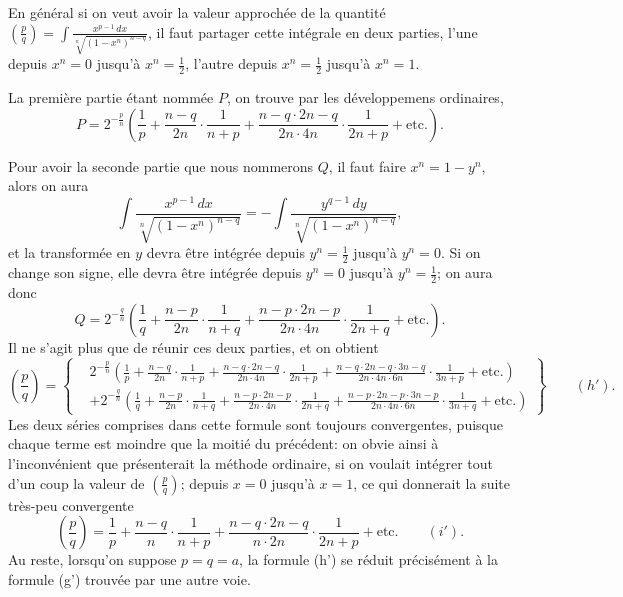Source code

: \documentclass{article}
\begin{document}
En général si on veut avoir la valeur approchée de la quantité $\left(\frac{p}{q}\right)=\displaystyle\int\frac{x^{p-1}\,dx}{\sqrt[n]{(1-x^{n})^{n-q}}}$, il faut partager cette intégrale en deux parties, l'une depuis $x^{n}=0$ jusqu'à $x^{n}=\frac{1}{2}$, l'autre depuis $x^{n}=\frac{1}{2}$ jusqu'à $x^{n}=1$.

La première partie étant nommée $P$, on trouve par les développemens ordinaires,
\[ P=2^{-\frac{p}{n}}\left(\frac{1}{p}+\frac{n-q}{2n}\cdot\frac{1}{n+p}+\frac{n-q\cdot 2n-q}{2n\cdot 4n}\cdot\frac{1}{2n+p}+\text{etc.}\right). \]

Pour avoir la seconde partie que nous nommerons $Q$, il faut faire $x^{n}=1-y^{n}$, alors on aura
\[ \int\frac{x^{p-1}\,dx}{\sqrt[n]{(1-x^{n})^{n-q}}}=-\int\frac{y^{q-1}\,dy}{\sqrt[n]{(1-x^{n})^{n-q}}}, \]
et la transformée en $y$ devra être intégrée depuis $y^{n}=\frac{1}{2}$ jusqu'à $y^{n}=0$. Si on change son signe, elle devra être intégrée depuis $y^{n}=0$ jusqu'à $y^{n}=\frac{1}{2}$; on aura donc
\[ Q=2^{-\frac{q}{n}}\left(\frac{1}{q}+\frac{n-p}{2n}\cdot\frac{1}{n+q}+\frac{n-p\cdot 2n-p}{2n\cdot 4n}\cdot\frac{1}{2n+q}+\text{etc.}\right). \]
Il ne s'agit plus que de réunir ces deux parties, et on obtient
\[ \left(\frac{p}{q}\right)=\left\{\begin{aligned} &2^{-\frac{p}{n}}\left(\frac{1}{p}+\frac{n-q}{2n}\cdot\frac{1}{n+p}+\frac{n-q\cdot 2n-q}{2n\cdot 4n}\cdot\frac{1}{2n+p}+\frac{n-q\cdot 2n-q\cdot 3n-q}{2n\cdot 4n\cdot 6n}\cdot\frac{1}{3n+p}+\text{etc.}\right)\\ &+2^{-\frac{q}{n}}\left(\frac{1}{q}+\frac{n-p}{2n}\cdot\frac{1}{n+q}+\frac{n-p\cdot 2n-p}{2n\cdot 4n}\cdot\frac{1}{2n+q}+\frac{n-p\cdot 2n-p\cdot 3n-p}{2n\cdot 4n\cdot 6n}\cdot\frac{1}{3n+q}+\text{etc.}\right) \end{aligned}\right\}\qquad(h'). \]
Les deux séries comprises dans cette formule sont toujours convergentes, puisque chaque terme est moindre que la moitié du précédent: on obvie ainsi à l'inconvénient que présenterait la méthode ordinaire, si on voulait intégrer tout d'un coup la valeur de $\left(\frac{p}{q}\right)$; depuis $x=0$ jusqu'à $x=1$, ce qui donnerait la suite très-peu convergente
\[ \left(\frac{p}{q}\right)=\frac{1}{p}+\frac{n-q}{n}\cdot\frac{1}{n+p}+\frac{n-q\cdot 2n-q}{n\cdot 2n}\cdot\frac{1}{2n+p}+\text{etc.}\qquad(i'). \]
Au reste, lorsqu'on suppose $p=q=a$, la formule (h') se réduit précisément à la formule (g') trouvée par une autre voie.
\end{document}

====

Exercise description: Omit the pictures and print the listing exactly.

The answer:
Source code

: \documentclass{article}
\begin{document}
En général si on veut avoir la valeur approchée de la quantité $\left(\frac{p}{q}\right)=\displaystyle\int\frac{x^{p-1}\,dx}{\sqrt[n]{(1-x^{n})^{n-q}}}$, il faut partager cette intégrale en deux parties, l'une depuis $x^{n}=0$ jusqu'à $x^{n}=\frac{1}{2}$, l'autre depuis $x^{n}=\frac{1}{2}$ jusqu'à $x^{n}=1$.

La première partie étant nommée $P$, on trouve par les développemens ordinaires,
\[ P=2^{-\frac{p}{n}}\left(\frac{1}{p}+\frac{n-q}{2n}\cdot\frac{1}{n+p}+\frac{n-q\cdot 2n-q}{2n\cdot 4n}\cdot\frac{1}{2n+p}+\text{etc.}\right). \]

Pour avoir la seconde partie que nous nommerons $Q$, il faut faire $x^{n}=1-y^{n}$, alors on aura
\[ \int\frac{x^{p-1}\,dx}{\sqrt[n]{(1-x^{n})^{n-q}}}=-\int\frac{y^{q-1}\,dy}{\sqrt[n]{(1-x^{n})^{n-q}}}, \]
et la transformée en $y$ devra être intégrée depuis $y^{n}=\frac{1}{2}$ jusqu'à $y^{n}=0$. Si on change son signe, elle devra être intégrée depuis $y^{n}=0$ jusqu'à $y^{n}=\frac{1}{2}$; on aura donc
\[ Q=2^{-\frac{q}{n}}\left(\frac{1}{q}+\frac{n-p}{2n}\cdot\frac{1}{n+q}+\frac{n-p\cdot 2n-p}{2n\cdot 4n}\cdot\frac{1}{2n+q}+\text{etc.}\right). \]
Il ne s'agit plus que de réunir ces deux parties, et on obtient
\[ \left(\frac{p}{q}\right)=\left\{\begin{aligned} &2^{-\frac{p}{n}}\left(\frac{1}{p}+\frac{n-q}{2n}\cdot\frac{1}{n+p}+\frac{n-q\cdot 2n-q}{2n\cdot 4n}\cdot\frac{1}{2n+p}+\frac{n-q\cdot 2n-q\cdot 3n-q}{2n\cdot 4n\cdot 6n}\cdot\frac{1}{3n+p}+\text{etc.}\right)\\ &+2^{-\frac{q}{n}}\left(\frac{1}{q}+\frac{n-p}{2n}\cdot\frac{1}{n+q}+\frac{n-p\cdot 2n-p}{2n\cdot 4n}\cdot\frac{1}{2n+q}+\frac{n-p\cdot 2n-p\cdot 3n-p}{2n\cdot 4n\cdot 6n}\cdot\frac{1}{3n+q}+\text{etc.}\right) \end{aligned}\right\}\qquad(h'). \]
Les deux séries comprises dans cette formule sont toujours convergentes, puisque chaque terme est moindre que la moitié du précédent: on obvie ainsi à l'inconvénient que présenterait la méthode ordinaire, si on voulait intégrer tout d'un coup la valeur de $\left(\frac{p}{q}\right)$; depuis $x=0$ jusqu'à $x=1$, ce qui donnerait la suite très-peu convergente
\[ \left(\frac{p}{q}\right)=\frac{1}{p}+\frac{n-q}{n}\cdot\frac{1}{n+p}+\frac{n-q\cdot 2n-q}{n\cdot 2n}\cdot\frac{1}{2n+p}+\text{etc.}\qquad(i'). \]
Au reste, lorsqu'on suppose $p=q=a$, la formule (h') se réduit précisément à la formule (g') trouvée par une autre voie.
\end{document}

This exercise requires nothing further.